*** Begin section ***

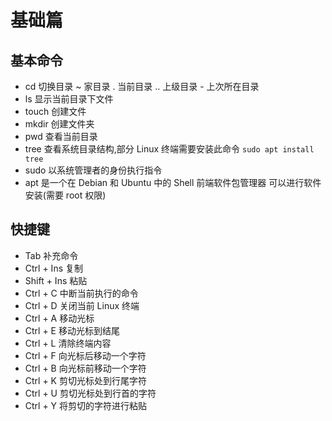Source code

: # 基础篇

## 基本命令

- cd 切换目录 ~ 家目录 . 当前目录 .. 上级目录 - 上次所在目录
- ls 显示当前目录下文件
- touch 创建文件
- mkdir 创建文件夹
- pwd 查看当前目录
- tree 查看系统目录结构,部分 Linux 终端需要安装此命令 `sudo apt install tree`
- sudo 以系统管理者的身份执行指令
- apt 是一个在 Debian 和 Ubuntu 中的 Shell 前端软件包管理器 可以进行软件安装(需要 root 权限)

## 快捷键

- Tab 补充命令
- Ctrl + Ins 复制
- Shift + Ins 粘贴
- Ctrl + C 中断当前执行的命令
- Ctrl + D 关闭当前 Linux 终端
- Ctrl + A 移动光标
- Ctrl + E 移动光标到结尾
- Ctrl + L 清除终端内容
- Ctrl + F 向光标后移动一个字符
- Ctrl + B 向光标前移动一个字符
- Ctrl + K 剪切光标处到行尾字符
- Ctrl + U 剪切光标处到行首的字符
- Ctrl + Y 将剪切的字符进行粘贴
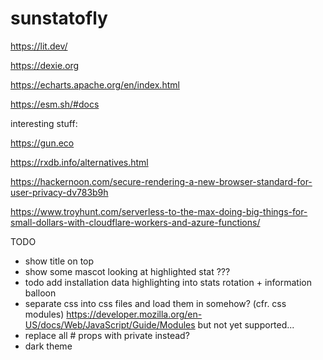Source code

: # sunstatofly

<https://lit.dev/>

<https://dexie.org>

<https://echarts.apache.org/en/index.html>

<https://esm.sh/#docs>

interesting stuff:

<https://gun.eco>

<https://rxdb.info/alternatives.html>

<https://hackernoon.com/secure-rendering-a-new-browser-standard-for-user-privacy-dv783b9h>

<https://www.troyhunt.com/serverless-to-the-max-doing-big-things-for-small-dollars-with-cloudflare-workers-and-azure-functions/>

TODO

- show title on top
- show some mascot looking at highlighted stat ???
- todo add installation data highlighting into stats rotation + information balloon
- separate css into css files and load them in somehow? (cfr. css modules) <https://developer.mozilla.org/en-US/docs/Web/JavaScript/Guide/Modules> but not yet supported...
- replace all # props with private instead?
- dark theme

*** End section ***

**Work to complete**. Transcribe, word for word, the lines of the listing above from the one that contains "- Ctrl + C 中断当前执行的命令" through the one that contains "<https://dexie.org>", keeping both ends and dropping the pictures.

**Response to this exercise**.
- Ctrl + C 中断当前执行的命令
- Ctrl + D 关闭当前 Linux 终端
- Ctrl + A 移动光标
- Ctrl + E 移动光标到结尾
- Ctrl + L 清除终端内容
- Ctrl + F 向光标后移动一个字符
- Ctrl + B 向光标前移动一个字符
- Ctrl + K 剪切光标处到行尾字符
- Ctrl + U 剪切光标处到行首的字符
- Ctrl + Y 将剪切的字符进行粘贴
Source code

: # sunstatofly

<https://lit.dev/>

<https://dexie.org>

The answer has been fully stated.